So könnte man den Taurus zwar ohne Zusatzfähigkeit an die Ukraine schicken inklusive einer kürzeren Ausbildungszeit für ukrainische Soldaten. Doch dann hätte der Taurus eher den Zweck, als Nachschub für die weniger leistungsfähigen britischen Marschflugkörper Storm Shadow zu dienen. Beide Varianten seien möglich, mit ihren jeweiligen Vor- und Nachteilen.

Der Militärexperte Fabian Hoffmann unterscheidet zwischen einer "simplen" und einer "erweiterten Missionsplanung" bei Taurus. Für Letztere müsse auch eine entsprechende technische Infrastruktur vorhanden sein, so Hoffmann. Dies mache eine Ausbildung ukrainischer Soldaten an dem System weiterhin möglich, verzögere diese aber.

Hinweise im Luftwaffen-Leak

Hinweise auf die komplexe Missionsplanung wie auch auf den unterschiedlichen Einsatz des Taurus lassen sich auch in dem geleakten Gespräch zwischen hochrangigen Offizieren der Luftwaffe finden. Ein Oberstleutnant spricht etwa von "Zieldaten, die idealerweise mit Satellitenbildern kommen", weil damit die höchste Präzision, nämlich unterhalb von drei Metern, erreicht werden könne. "Die [Zieldaten] müssen wir verarbeiten im ersten Set in Büchel", wo die Luftwaffe einen Fliegerhorst unterhält.

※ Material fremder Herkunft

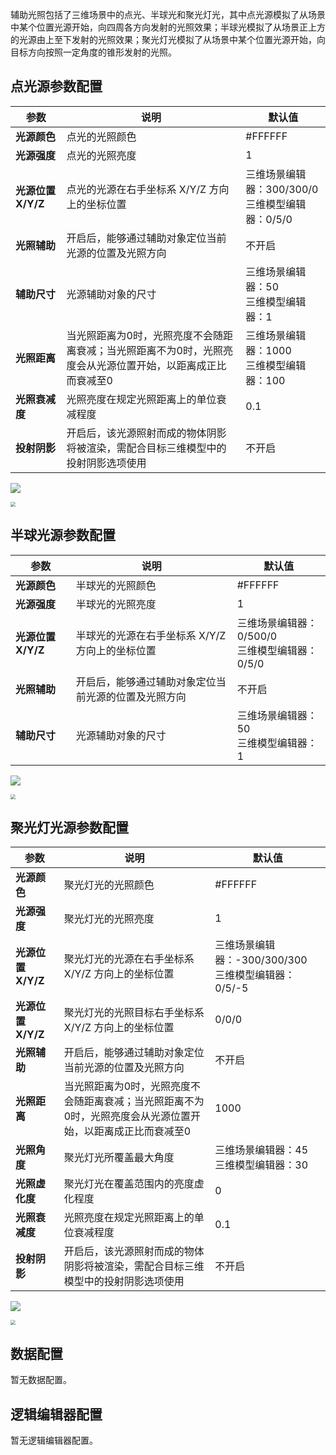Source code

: 辅助光照包括了三维场景中的点光、半球光和聚光灯光，其中点光源模拟了从场景中某个位置光源开始，向四周各方向发射的光照效果；半球光模拟了从场景正上方的光源由上至下发射的光照效果；聚光灯光模拟了从场景中某个位置光源开始，向目标方向按照一定角度的锥形发射的光照。

## 点光源参数配置
| 参数 | 说明 | 默认值 |
| --- | --- | --- |
| **光源颜色** | 点光的光照颜色 | #FFFFFF|
| **光源强度** | 点光的光照亮度 | 1 |
| **光源位置 X/Y/Z** | 点光的光源在右手坐标系 X/Y/Z 方向上的坐标位置 |三维场景编辑器：300/300/0 <br /> 三维模型编辑器：0/5/0|
| **光照辅助** | 开启后，能够通过辅助对象定位当前光源的位置及光照方向 | 不开启 |
| **辅助尺寸** | 光源辅助对象的尺寸 |三维场景编辑器：50 <br /> 三维模型编辑器：1 |
| **光照距离** | 当光照距离为0时，光照亮度不会随距离衰减；当光照距离不为0时，光照亮度会从光源位置开始，以距离成正比而衰减至0 | 三维场景编辑器：1000 <br /> 三维模型编辑器：100 |
| **光照衰减度** | 光照亮度在规定光照距离上的单位衰减程度 |0.1 |
| **投射阴影** | 开启后，该光源照射而成的物体阴影将被渲染，需配合目标三维模型中的投射阴影选项使用 | 不开启 |

![](https://qcloudimg.tencent-cloud.cn/raw/605ca925eeab0d613033e8b549a551de.jpg)

<img src="https://qcloudimg.tencent-cloud.cn/raw/cfeae70c6fcaccb289764914ac21e53c.jpg"  style="zoom:50%;">

## 半球光源参数配置
| 参数 | 说明 | 默认值 |
| --- | --- | --- |
| **光源颜色** | 半球光的光照颜色 |#FFFFFF |
| **光源强度** | 半球光的光照亮度 | 1 |
| **光源位置X/Y/Z** | 半球光的光源在右手坐标系 X/Y/Z 方向上的坐标位置 | 三维场景编辑器：0/500/0 <br />  三维模型编辑器：0/5/0|
| **光照辅助** | 开启后，能够通过辅助对象定位当前光源的位置及光照方向 |不开启|
| **辅助尺寸** | 光源辅助对象的尺寸 | 三维场景编辑器：50<br /> 三维模型编辑器：1 |

![](https://qcloudimg.tencent-cloud.cn/raw/aff84f9ec7a6cbfb38b600ffacdbe34d.jpg)

<img src="https://qcloudimg.tencent-cloud.cn/raw/e6a455aa3bf42f8013d2a5aa419c8f49.jpg"  style="zoom:50%;">

## 聚光灯光源参数配置
| 参数 | 说明 | 默认值 |
| --- | --- | --- |
| **光源颜色** | 聚光灯光的光照颜色 |#FFFFFF |
| **光源强度** | 聚光灯光的光照亮度 | 1 |
| **光源位置 X/Y/Z** | 聚光灯光的光源在右手坐标系 X/Y/Z 方向上的坐标位置 | 三维场景编辑器：-300/300/300 <br />  三维模型编辑器：0/5/-5|
| **光源位置 X/Y/Z** | 聚光灯光的光照目标右手坐标系 X/Y/Z 方向上的坐标位置 | 0/0/0|
| **光照辅助** | 开启后，能够通过辅助对象定位当前光源的位置及光照方向 |不开启|
| **光照距离** | 当光照距离为0时，光照亮度不会随距离衰减；当光照距离不为0时，光照亮度会从光源位置开始，以距离成正比而衰减至0 | 1000 |
| **光照角度** | 聚光灯光所覆盖最大角度 |三维场景编辑器：45<br /> 三维模型编辑器：30 |
| **光照虚化度** | 聚光灯光在覆盖范围内的亮度虚化程度 | 0 |
| **光照衰减度** | 光照亮度在规定光照距离上的单位衰减程度 | 0.1|
| **投射阴影** | 开启后，该光源照射而成的物体阴影将被渲染，需配合目标三维模型中的投射阴影选项使用 |不开启|

![](https://qcloudimg.tencent-cloud.cn/raw/a7618e37cbeef67cf912b5398f8f27ed.jpg)

<img src="https://qcloudimg.tencent-cloud.cn/raw/18379715237f9ff64f25a84150b56fe2.jpg"  style="zoom:50%;">

## 数据配置
暂无数据配置。

## 逻辑编辑器配置
暂无逻辑编辑器配置。
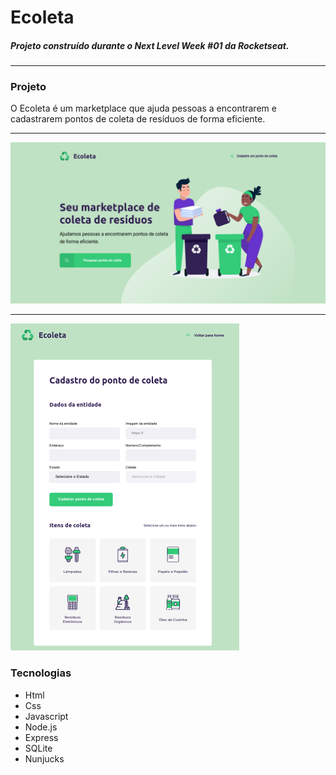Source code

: # Ecoleta
##### Projeto construído durante o Next Level Week #01 da Rocketseat.
_____________________________________________________________________________________________________________
### Projeto
O Ecoleta é um marketplace que ajuda pessoas a encontrarem e cadastrarem pontos de coleta de resíduos de forma eficiente.
______________________________________________________________________________________________________________
![](/readme/ecoleta.png)
______________________________________________________________________________________________________________
![](/readme/cadastro.png)

### Tecnologias
* Html
* Css
* Javascript
* Node.js
* Express
* SQLite
* Nunjucks
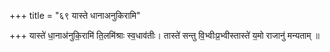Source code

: +++
title = "६९ यास्ते धानाअनुकिरामि"

+++
यास्ते॑ धा॒नाअ॑नुकि॒रामि॑ ति॒लमि॑श्राः स्व॒धाव॑तीः। तास्ते॑ सन्तु वि॒भ्वीःप्र॒भ्वीस्तास्ते॑ य॒मो राजानु॑ मन्यताम् ॥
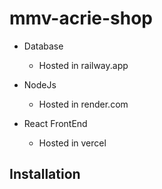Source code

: # mmv-acrie-shop

- Database
  - Hosted in railway.app

- NodeJs
  - Hosted in render.com

- React FrontEnd
  - Hosted in vercel


## Installation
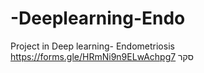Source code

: # -Deeplearning-Endo

Project in  Deep learning- Endometriosis
https://forms.gle/HRmNi9n9ELwAchpg7 סקר
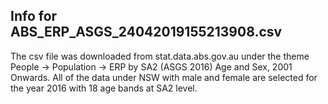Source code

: ## Info for ABS_ERP_ASGS_24042019155213908.csv

The csv file was downloaded from stat.data.abs.gov.au under
the theme People -> Population -> ERP by SA2 (ASGS 2016) Age and Sex, 2001 Onwards.
All of the data under NSW with male and female are selected for 
the year 2016 with 18 age bands at SA2 level.
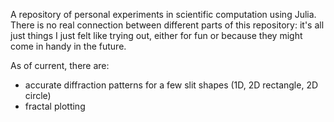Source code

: A repository of personal experiments in scientific computation using Julia. There is no real connection between different parts of this repository: it's all just things I just felt like trying out, either for fun or because they might come in handy in the future.

As of current, there are:
- accurate diffraction patterns for a few slit shapes (1D, 2D rectangle, 2D circle)
- fractal plotting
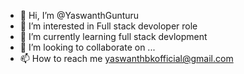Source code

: - 👋 Hi, I’m @YaswanthGunturu
- 👀 I’m interested in Full stack devoloper role
- 🌱 I’m currently learning full stack devlopment
- 💞️ I’m looking to collaborate on ...
- 📫 How to reach me yaswanthbkofficial@gmail.com

<!---
YaswanthGunturu/YaswanthGunturu is a ✨ special ✨ repository because its `README.md` (this file) appears on your GitHub profile.
You can click the Preview link to take a look at your changes.
--->
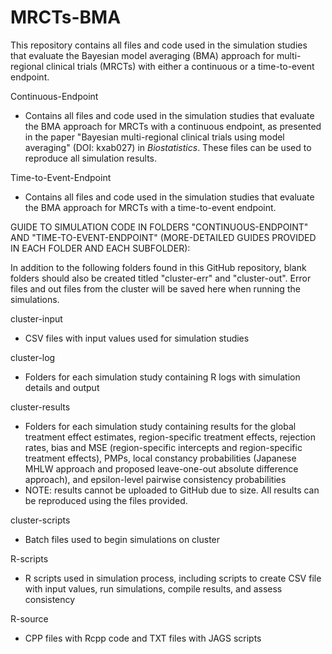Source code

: # MRCTs-BMA

This repository contains all files and code used in the simulation studies that evaluate the Bayesian model averaging (BMA) approach for multi-regional clinical trials (MRCTs) with either a continuous or a time-to-event endpoint.


Continuous-Endpoint
   - Contains all files and code used in the simulation studies that evaluate the BMA approach
     for MRCTs with a continuous endpoint, as presented in the paper "Bayesian multi-regional
     clinical trials using model averaging" (DOI: kxab027) in _Biostatistics_. These files can
     be used to reproduce all simulation results.


Time-to-Event-Endpoint
   - Contains all files and code used in the simulation studies that evaluate the BMA approach
     for MRCTs with a time-to-event endpoint.



GUIDE TO SIMULATION CODE IN FOLDERS "CONTINUOUS-ENDPOINT" AND "TIME-TO-EVENT-ENDPOINT" (MORE-DETAILED GUIDES PROVIDED IN EACH FOLDER AND EACH SUBFOLDER):


In addition to the following folders found in this GitHub repository, blank folders should also be created titled "cluster-err" and "cluster-out". Error files and out files from the cluster will be saved here when running the simulations.


cluster-input
   - CSV files with input values used for simulation studies


cluster-log
   - Folders for each simulation study containing R logs with simulation details and
     output


cluster-results
   - Folders for each simulation study containing results for the global
     treatment effect estimates, region-specific treatment effects, rejection rates, bias
     and MSE (region-specific intercepts and region-specific treatment effects), PMPs,
     local constancy probabilities (Japanese MHLW approach and proposed leave-one-out absolute
     difference approach), and epsilon-level pairwise consistency probabilities
   - NOTE: results cannot be uploaded to GitHub due to size. All results can be reproduced
     using the files provided.


cluster-scripts
   - Batch files used to begin simulations on cluster


R-scripts
   - R scripts used in simulation process, including scripts to create CSV file with
     input values, run simulations, compile results, and assess consistency


R-source
   - CPP files with Rcpp code and TXT files with JAGS scripts
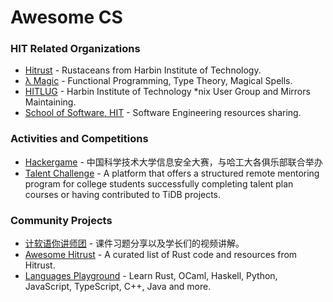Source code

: # Awesome CS

### HIT Related Organizations

- [Hitrust](https://github.com/h1trust) - Rustaceans from Harbin Institute of Technology.
- [λ Magic](https://github.com/lambda-magic) - Functional Programming, Type Theory, Magical Spells.
- [HITLUG](https://github.com/hitlug) - Harbin Institute of Technology \*nix User Group and Mirrors Maintaining.
- [School of Software, HIT](https://github.com/HIT-SE) - Software Engineering resources sharing.

### Activities and Competitions

- [Hackergame](https://git.lug.ustc.edu.cn/totoroyyw/hackergame-2020/-/tree/master) - 中国科学技术大学信息安全大赛，与哈工大各俱乐部联合举办
- [Talent Challenge](https://github.com/pingcap/talent-plan/blob/master/talent-challenge-program) - A platform that offers a structured remote mentoring program for college students successfully completing talent plan courses or having contributed to TiDB projects.

### Community Projects

- [计软语你讲师团](https://github.com/hitergszf/Awesome-HITWH-Resources-Sharing) - 课件习题分享以及学长们的视频讲解。
- [Awesome Hitrust](https://github.com/h1trust/awesome-hit-rust) - A curated list of Rust code and resources from Hitrust.
- [Languages Playground](https://github.com/raptazure/playground) - Learn Rust, OCaml, Haskell, Python, JavaScript, TypeScript, C++, Java and more.
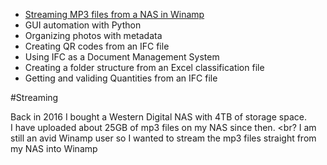 

* [Streaming MP3 files from a NAS in Winamp](/_pages/personal_projects#Streaming)<br>
* GUI automation with Python<br>
* Organizing photos with metadata<br>
* Creating QR codes from an IFC file<br>
* Using IFC as a Document Management System<br>
* Creating a folder structure from an Excel classification file<br>
* Getting and validing Quantities from an IFC file<br>


#Streaming

Back in 2016 I bought a Western Digital NAS with 4TB of storage space. <br>
I have uploaded about 25GB of mp3 files on my NAS since then. <br?
I am still an avid Winamp user so I wanted to stream the mp3 files straight from my NAS into Winamp <br>
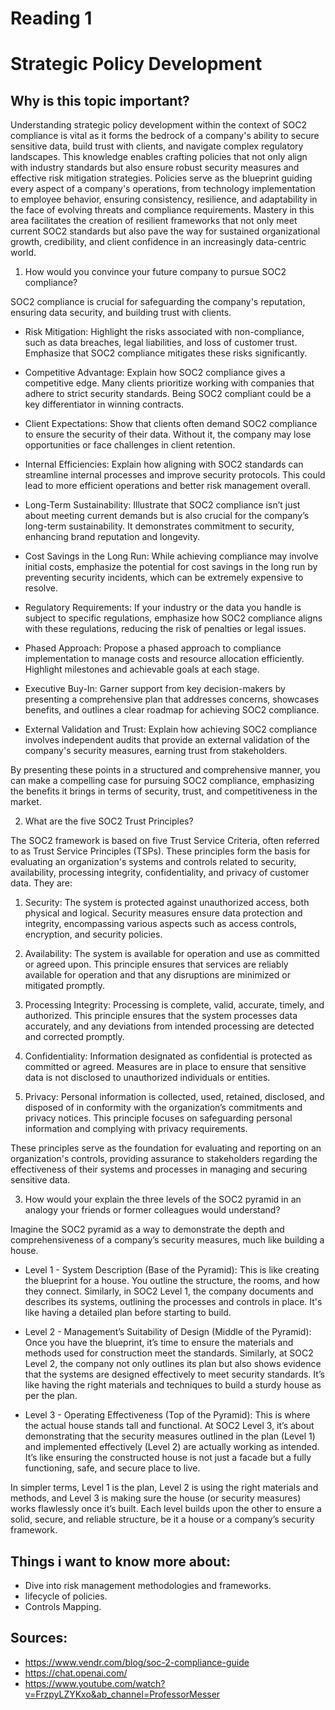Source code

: # Reading 1

# Strategic Policy Development

## Why is this topic important?

Understanding strategic policy development within the context of SOC2 compliance is vital as it forms the bedrock of a company's ability to secure sensitive data, build trust with clients, and navigate complex regulatory landscapes. This knowledge enables crafting policies that not only align with industry standards but also ensure robust security measures and effective risk mitigation strategies. Policies serve as the blueprint guiding every aspect of a company's operations, from technology implementation to employee behavior, ensuring consistency, resilience, and adaptability in the face of evolving threats and compliance requirements. Mastery in this area facilitates the creation of resilient frameworks that not only meet current SOC2 standards but also pave the way for sustained organizational growth, credibility, and client confidence in an increasingly data-centric world.

1. How would you convince your future company to pursue SOC2 compliance?


SOC2 compliance is crucial for safeguarding the company's reputation, ensuring data security, and building trust with clients. 

-  Risk Mitigation: Highlight the risks associated with non-compliance, such as data breaches, legal liabilities, and loss of customer trust. Emphasize that SOC2 compliance mitigates these risks significantly.

- Competitive Advantage: Explain how SOC2 compliance gives a competitive edge. Many clients prioritize working with companies that adhere to strict security standards. Being SOC2 compliant could be a key differentiator in winning contracts.

- Client Expectations: Show that clients often demand SOC2 compliance to ensure the security of their data. Without it, the company may lose opportunities or face challenges in client retention.

- Internal Efficiencies: Explain how aligning with SOC2 standards can streamline internal processes and improve security protocols. This could lead to more efficient operations and better risk management overall.

- Long-Term Sustainability: Illustrate that SOC2 compliance isn’t just about meeting current demands but is also crucial for the company’s long-term sustainability. It demonstrates commitment to security, enhancing brand reputation and longevity.

- Cost Savings in the Long Run: While achieving compliance may involve initial costs, emphasize the potential for cost savings in the long run by preventing security incidents, which can be extremely expensive to resolve.

- Regulatory Requirements: If your industry or the data you handle is subject to specific regulations, emphasize how SOC2 compliance aligns with these regulations, reducing the risk of penalties or legal issues.

- Phased Approach: Propose a phased approach to compliance implementation to manage costs and resource allocation efficiently. Highlight milestones and achievable goals at each stage.

- Executive Buy-In: Garner support from key decision-makers by presenting a comprehensive plan that addresses concerns, showcases benefits, and outlines a clear roadmap for achieving SOC2 compliance.

- External Validation and Trust: Explain how achieving SOC2 compliance involves independent audits that provide an external validation of the company's security measures, earning trust from stakeholders.

By presenting these points in a structured and comprehensive manner, you can make a compelling case for pursuing SOC2 compliance, emphasizing the benefits it brings in terms of security, trust, and competitiveness in the market.

2. What are the five SOC2 Trust Principles?

The SOC2 framework is based on five Trust Service Criteria, often referred to as Trust Service Principles (TSPs). These principles form the basis for evaluating an organization's systems and controls related to security, availability, processing integrity, confidentiality, and privacy of customer data. They are:

1. Security: The system is protected against unauthorized access, both physical and logical. Security measures ensure data protection and integrity, encompassing various aspects such as access controls, encryption, and security policies.

2. Availability: The system is available for operation and use as committed or agreed upon. This principle ensures that services are reliably available for operation and that any disruptions are minimized or mitigated promptly.

3. Processing Integrity: Processing is complete, valid, accurate, timely, and authorized. This principle ensures that the system processes data accurately, and any deviations from intended processing are detected and corrected promptly.

4. Confidentiality: Information designated as confidential is protected as committed or agreed. Measures are in place to ensure that sensitive data is not disclosed to unauthorized individuals or entities.

5. Privacy: Personal information is collected, used, retained, disclosed, and disposed of in conformity with the organization’s commitments and privacy notices. This principle focuses on safeguarding personal information and complying with privacy requirements.

These principles serve as the foundation for evaluating and reporting on an organization's controls, providing assurance to stakeholders regarding the effectiveness of their systems and processes in managing and securing sensitive data.

3. How would your explain the three levels of the SOC2 pyramid in an analogy your friends or former colleagues would understand?

Imagine the SOC2 pyramid as a way to demonstrate the depth and comprehensiveness of a company’s security measures, much like building a house.

- Level 1 - System Description (Base of the Pyramid): This is like creating the blueprint for a house. You outline the structure, the rooms, and how they connect. Similarly, in SOC2 Level 1, the company documents and describes its systems, outlining the processes and controls in place. It's like having a detailed plan before starting to build.

- Level 2 - Management’s Suitability of Design (Middle of the Pyramid): Once you have the blueprint, it’s time to ensure the materials and methods used for construction meet the standards. Similarly, at SOC2 Level 2, the company not only outlines its plan but also shows evidence that the systems are designed effectively to meet security standards. It’s like having the right materials and techniques to build a sturdy house as per the plan.

- Level 3 - Operating Effectiveness (Top of the Pyramid): This is where the actual house stands tall and functional. At SOC2 Level 3, it’s about demonstrating that the security measures outlined in the plan (Level 1) and implemented effectively (Level 2) are actually working as intended. It’s like ensuring the constructed house is not just a facade but a fully functioning, safe, and secure place to live.

In simpler terms, Level 1 is the plan, Level 2 is using the right materials and methods, and Level 3 is making sure the house (or security measures) works flawlessly once it’s built. Each level builds upon the other to ensure a solid, secure, and reliable structure, be it a house or a company’s security framework.

## Things i want to know more about:
- Dive into risk management methodologies and frameworks.
- lifecycle of policies.
- Controls Mapping. 

## Sources:
- https://www.vendr.com/blog/soc-2-compliance-guide
- https://chat.openai.com/
- https://www.youtube.com/watch?v=FrzpyLZYKxo&ab_channel=ProfessorMesser
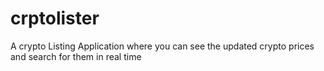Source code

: # crptolister
A crypto Listing Application where you can see the updated crypto prices and search for them in real time
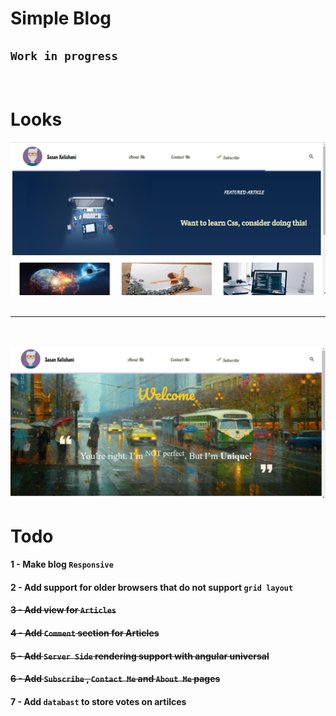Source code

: # **Simple Blog**

## `Work in progress`
<br>

# Looks
<img src ='./example.png' alt='an example of the blog'>
<br>
<br>

--- 
<br>
<br>
<img src ='./example2.png' alt='another example of the blog'>


# **Todo**

#### 1 - Make blog `Responsive`
#### 2 - Add support for older browsers that do not support `grid layout`
#### ~~3 - Add view for `Articles`~~
#### ~~4 - Add `Comment` section for Articles~~
#### ~~5 - Add `Server Side` rendering support with angular universal~~

#### ~~6 - Add `Subscribe` , `Contact Me` and `About Me` pages~~

#### 7 - Add `databast` to store votes on artilces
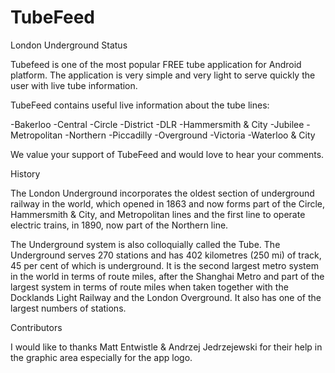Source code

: TubeFeed
========

London Underground Status

Tubefeed is one of the most popular FREE tube application for Android platform.
The application is very simple and very light to serve quickly the user with live tube information.

TubeFeed contains useful live information about the tube lines:

-Bakerloo
-Central
-Circle
-District
-DLR
-Hammersmith &amp; City
-Jubilee
-Metropolitan
-Northern
-Piccadilly
-Overground
-Victoria
-Waterloo &amp; City  	

We value your support of TubeFeed and would love to hear your comments.

History

The London Underground incorporates the oldest section of underground railway in the world,
which opened in 1863 and now forms part of the Circle, Hammersmith & City, and Metropolitan lines 
and the first line to operate electric trains, in 1890, now part of the Northern line.

The Underground system is also colloquially called the Tube.
The Underground serves 270 stations and has 402 kilometres (250 mi) of track, 45 per cent of which is underground.
It is the second largest metro system in the world in terms of route miles, after the Shanghai Metro and part
of the largest system in terms of route miles when taken together with the Docklands Light Railway and the London 
Overground. It also has one of the largest numbers of stations. 

Contributors

I would like to thanks Matt Entwistle & Andrzej Jedrzejewski for their help in the graphic area especially for the
app logo.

An anderer Stelle erklärt der Offizier, dass sich die Berechnungszeit der Modellierung auf zwölf Stunden verdoppelt, wenn man die präziseren Satellitendaten einspeist, und dass dies eine Datenleitung erfordert, "die das leisten kann".

Steht Deutschland ohne Taurus wehrlos da?

Die Informationen, die den Abgeordneten in der Ausschusssitzung am Montag gegeben wurden, hatten auf die darauffolgende Bundestagsdebatte und die Abstimmung über den Unions-Antrag wenig sichtbare Auswirkung.

Sie können dennoch die Kalkulation des Kanzlers besser beleuchten, warum er auf seinem Veto besteht. Etwa wenn es um ein Worst-Case-Szenario geht: Gibt Scholz einen Teil der Taurus samt technischer Anlagen an die Ukraine ab und verliert diese den Krieg, könnte Russland in der Westukraine an der Nato-Grenze stehen, während Deutschland eine militärische Kernfähigkeit abgegeben hat. Eine "lose-lose"-Situation.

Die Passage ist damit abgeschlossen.